PolarDB data source configuration

更新时间:
复制 MD 格式

PolarDB is a ready-to-use, stable, reliable, and scalable online database service from Alibaba Cloud (Learn about PolarDB).

Before you begin

  • OpenSearch supports PolarDB for MySQL 5.6, 5.7, and 8.0.

  • The PolarDB cluster must be in the same Alibaba Cloud account that you use for the OpenSearch console.

  • The PolarDB cluster must be in the same region as the OpenSearch application.

  • New PolarDB clusters have binary logging (binlog) disabled by default, which prevents data source registration. You must enable binlog to proceed. To do so, set the loose_polar_log_bin parameter to ON_WITH_GTID. The binlog_row_image parameter is set to FULL by default and does not need to be changed.

  • OpenSearch supports cloned instances.

  • The PolarDB cluster must be a read/write cluster.

Features

  • Pull full data from specified database tables, either manually or on a schedule.

  • Merge data horizontally from multiple source tables. The source tables must have identical schemas and data source plugin configurations, and their primary key values must be unique. Duplicate primary key values overwrite existing records. This feature supports two main scenarios:

    • An application table is configured with a single data source that contains multiple source tables.

    • An application table is configured with multiple data sources, each containing one or more source tables.

  • OpenSearch supports data source field transformation plugins.

  • Supported data synchronization methods:

  • You can use filter conditions for full data synchronization.

  • Use the wildcard character (*) to match database table names.

Important
  • When you select **automatic synchronization**, OpenSearch uses an internal service to subscribe to your database's binlog to synchronize incremental data. User operations, such as deleting database tables, changing access permissions, clearing binlog files, or modifying the database password, can disrupt this subscription process. This disruption can prevent OpenSearch from synchronizing incremental data, and OpenSearch is not liable for any resulting data inconsistencies. Before you perform such operations, ensure that you fully understand the potential consequences and take necessary precautions.

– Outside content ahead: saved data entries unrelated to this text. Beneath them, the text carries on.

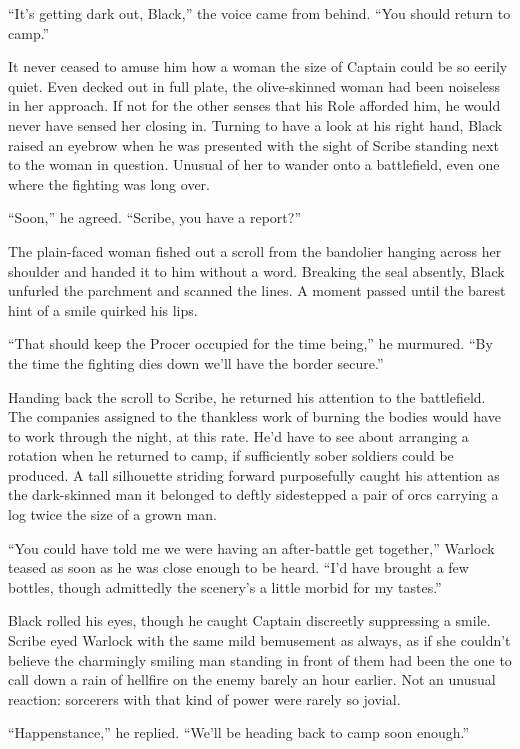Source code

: \documentclass[12pt, openany]{book}
\begin{document}
“It’s getting dark out, Black,” the voice came from behind. “You should return to camp.”

It never ceased to amuse him how a woman the size of Captain could be so eerily quiet. Even decked out in full plate, the olive-skinned woman had been noiseless in her approach. If not for the other senses that his Role afforded him, he would never have sensed her closing in. Turning to have a look at his right hand, Black raised an eyebrow when he was presented with the sight of Scribe standing next to the woman in question. Unusual of her to wander onto a battlefield, even one where the fighting was long over.

“Soon,” he agreed. “Scribe, you have a report?”

The plain-faced woman fished out a scroll from the bandolier hanging across her shoulder and handed it to him without a word. Breaking the seal absently, Black unfurled the parchment and scanned the lines. A moment passed until the barest hint of a smile quirked his lips.

“That should keep the Procer occupied for the time being,” he murmured. “By the time the fighting dies down we’ll have the border secure.”

Handing back the scroll to Scribe, he returned his attention to the battlefield. The companies assigned to the thankless work of burning the bodies would have to work through the night, at this rate. He’d have to see about arranging a rotation when he returned to camp, if sufficiently sober soldiers could be produced. A tall silhouette striding forward purposefully caught his attention as the dark-skinned man it belonged to deftly sidestepped a pair of orcs carrying a log twice the size of a grown man.

“You could have told me we were having an after-battle get together,” Warlock teased as soon as he was close enough to be heard. “I’d have brought a few bottles, though admittedly the scenery’s a little morbid for my tastes.”

Black rolled his eyes, though he caught Captain discreetly suppressing a smile. Scribe eyed Warlock with the same mild bemusement as always, as if she couldn’t believe the charmingly smiling man standing in front of them had been the one to call down a rain of hellfire on the enemy barely an hour earlier. Not an unusual reaction: sorcerers with that kind of power were rarely so jovial.

“Happenstance,” he replied. “We’ll be heading back to camp soon enough.”
\end{document}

  • If you select automatic synchronization, OpenSearch ensures the stability of the synchronization service but does not guarantee a specific latency. If your business is sensitive to synchronization latency, we recommend that you use DTS data subscription instance (DTS real-time synchronization).

Limitations

  • PolarDB clusters support only the full binlog mode. To enable this mode, set loose_polar_log_bin to ON_WITH_GTID. The binlog_row_image parameter is set to FULL by default and does not need to be changed.

  • Only PolarDB for MySQL 5.6, 5.7, and 8.0 are supported.

  • The PolarDB cluster must belong to the Alibaba Cloud account that you use to log on to the OpenSearch console.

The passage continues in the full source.